Yikes. Not good, Graham. At least you're a wise person who uses a Mac and is faithful with Time Machine. I have worried about the bad boojumses (there are seven feline furballs) in our house doing something similar, but I shut my office door at night/when I'm not in it just to help prevent such incidents. Even so, stuff happens. Spunky Boomerang drowned a mouse (of the bluetooth type) a while ago by spilling my coffee on it when he leapt up for attention. The mouse didn't like caffeine and got very erratic, and finally needed replacing.

judywhite

This has not been a good week for Mr. Duffy. The day after he murdered the laptop, he then proceeded to throw up all over my antique inlaid rosewood sideboard, which was not noticed for a few hours, by which time the (formerly immaculate) finish had been damaged.

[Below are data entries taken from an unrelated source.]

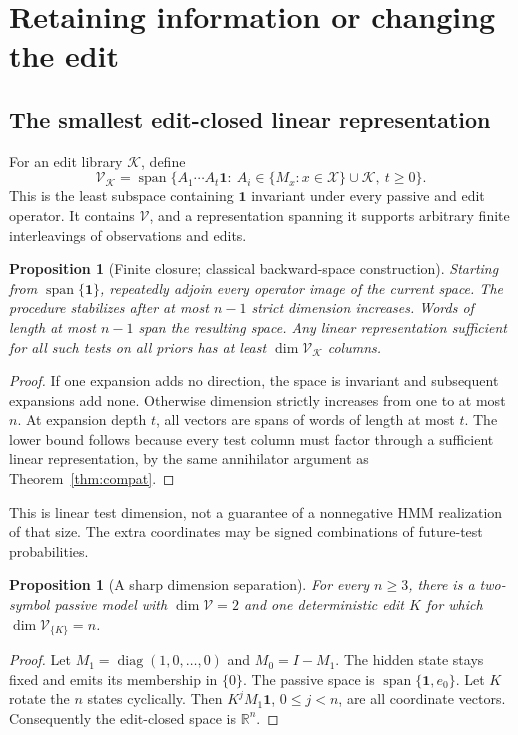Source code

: \documentclass[11pt,letterpaper]{article}
\newtheorem{proposition}[theorem]{Proposition}
\newcommand{\one}{\mathbf{1}}
\newcommand{\spn}{\operatorname{span}}
\newcommand{\Kset}{\mathcal{K}}
\newcommand{\V}{\mathcal{V}}
\begin{document}
\section{Retaining information or changing the edit}
\subsection{The smallest edit-closed linear representation}
For an edit library $\Kset$, define
\begin{equation}
\V_{\Kset}=\spn\{A_1\cdots A_t\one:\ A_i\in\{M_x:x\in\mathcal X\}\cup\Kset,\ t\ge0\}.
\end{equation}
This is the least subspace containing $\one$ invariant under every passive and edit operator. It contains $\V$, and a representation spanning it supports arbitrary finite interleavings of observations and edits.

\begin{proposition}[Finite closure; classical backward-space construction]\label{prop:closure}
Starting from $\spn\{\one\}$, repeatedly adjoin every operator image of the current space. The procedure stabilizes after at most $n-1$ strict dimension increases. Words of length at most $n-1$ span the resulting space. Any linear representation sufficient for all such tests on all priors has at least $\dim\V_{\Kset}$ columns.
\end{proposition}
\begin{proof}
If one expansion adds no direction, the space is invariant and subsequent expansions add none. Otherwise dimension strictly increases from one to at most $n$. At expansion depth $t$, all vectors are spans of words of length at most $t$. The lower bound follows because every test column must factor through a sufficient linear representation, by the same annihilator argument as Theorem~\ref{thm:compat}.
\end{proof}
This is linear test dimension, not a guarantee of a nonnegative HMM realization of that size. The extra coordinates may be signed combinations of future-test probabilities.

\begin{proposition}[A sharp dimension separation]\label{prop:cycle}
For every $n\ge3$, there is a two-symbol passive model with $\dim\V=2$ and one deterministic edit $K$ for which $\dim\V_{\{K\}}=n$.
\end{proposition}
\begin{proof}
Let $M_1=\operatorname{diag}(1,0,\ldots,0)$ and $M_0=I-M_1$. The hidden state stays fixed and emits its membership in $\{0\}$. The passive space is $\spn\{\one,e_0\}$. Let $K$ rotate the $n$ states cyclically. Then $K^jM_1\one$, $0\le j<n$, are all coordinate vectors. Consequently the edit-closed space is $\mathbb R^n$.
\end{proof}
\end{document}
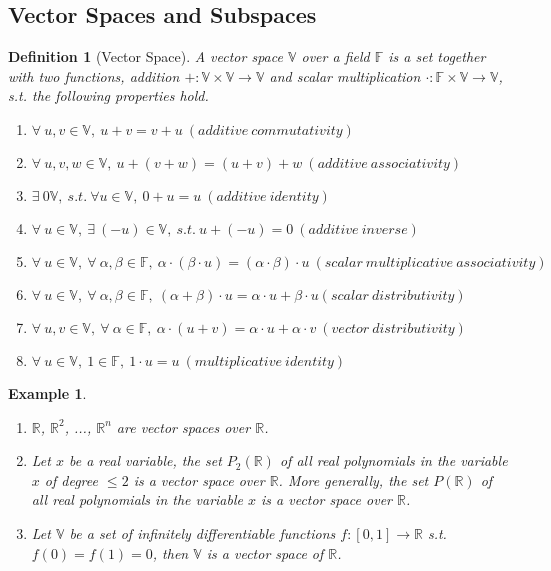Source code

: \documentclass{article}
\newtheorem{definition}{Definition}[section] %
\newtheorem{example}{Example}[section]
\begin{document}
\subsection{Vector Spaces and Subspaces}
\begin{definition}[Vector Space]\label{def_vecspace}
    A vector space $\mathbb{V}$ over a field $\mathbb{F}$ is a set together with two functions, addition $+: \mathbb{V} \times \mathbb{V} \rightarrow \mathbb{V}$ and scalar multiplication $\cdot: \mathbb{F} \times \mathbb{V} \rightarrow \mathbb{V}$, s.t. the following properties hold.
    \begin{enumerate}[label=(\arabic*)]
        \item $\forall \ u,v \in \mathbb{V}, \ u+v=v+u \ (additive \ commutativity)$
        \item $\forall \ u,v,w \in \mathbb{V}, \ u+(v+w)=(u+v)+w \ (additive \ associativity)$
        \item $\exists \ 0 \mathbb{V}, \ s.t. \ \forall u \in \mathbb{V}, \ 0+u=u \ (additive \ identity)$
        \item $ \forall \ u \in \mathbb{V}, \ \exists \ (-u) \in \mathbb{V}, \ s.t. \ u+(-u)=0 \ (additive \ inverse)$
        \item $ \forall \ u \in \mathbb{V}, \ \forall \ \alpha,\beta \in \mathbb{F}, \ \alpha \cdot(\beta \cdot u)=(\alpha \cdot \beta) \cdot u \ (scalar \ multiplicative \ associativity) $
        \item $ \forall \ u \in \mathbb{V}, \ \forall \ \alpha,\beta \in \mathbb{F}, \ (\alpha+\beta) \cdot u = \alpha \cdot u + \beta \cdot u (scalar \ distributivity)$
        \item $ \forall \ u,v \in \mathbb{V}, \ \forall \ \alpha \in \mathbb{F}, \ \alpha \cdot (u+v) = \alpha \cdot u  + \alpha \cdot v \ (vector \ distributivity)$
        \item $ \forall \ u \in \mathbb{V}, \ 1 \in \mathbb{F}, \ 1 \cdot u = u \ (multiplicative \ identity)$
    \end{enumerate}
\end{definition}

\begin{example} \
    \begin{enumerate}
        \item $\mathbb{R}$, $\mathbb{R}^2$, ..., $\mathbb{R}^n$ are vector spaces over $\mathbb{R}$.
        \item Let $x$ be a real variable, the set $P_2(\mathbb{R})$ of all real polynomials in the variable $x$ of degree $\leq 2 $ is a vector space over $\mathbb{R}$. More generally, the set $P(\mathbb{R})$ of all real polynomials in the variable $x$ is a vector space over $\mathbb{R}$.
        \item Let $\mathbb{V}$ be a set of infinitely differentiable functions $f: [0,1] \rightarrow \mathbb{R}$ s.t. $f(0)=f(1)=0$, then $\mathbb{V}$ is a vector space of $\mathbb{R}$.
    \end{enumerate}
\end{example}
\end{document}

It's a good thing we love this very expensive cat. The best that can be said of him today is that he is at least an equal-opportunity destroyer. He got us both. And he also sent to its demise a mouse (real, live, not computer-related) in the middle of last night.

Patty Hankins

Sorry to hear about the problems caused by Mr. Duffy. I'm hoping none of my cats try to follow his example. Currently they seem to be content just getting fur in my photo printers.

Graham Rice

Yes, Jodi, I always keep the door closed. But Mr D was pounding around the house in the middle of the night, rattling closet doors and generally being infuriating. I got up about the fourth time and happened to open the office door to leave myself a note for morning. He must have snook in.

And yes, jude, shame about the sideboard but you did a great job repairing the finish.

And one thing, Patty, about moving from slides to digital photography - no need to keep cat hairs out of the slide drawers.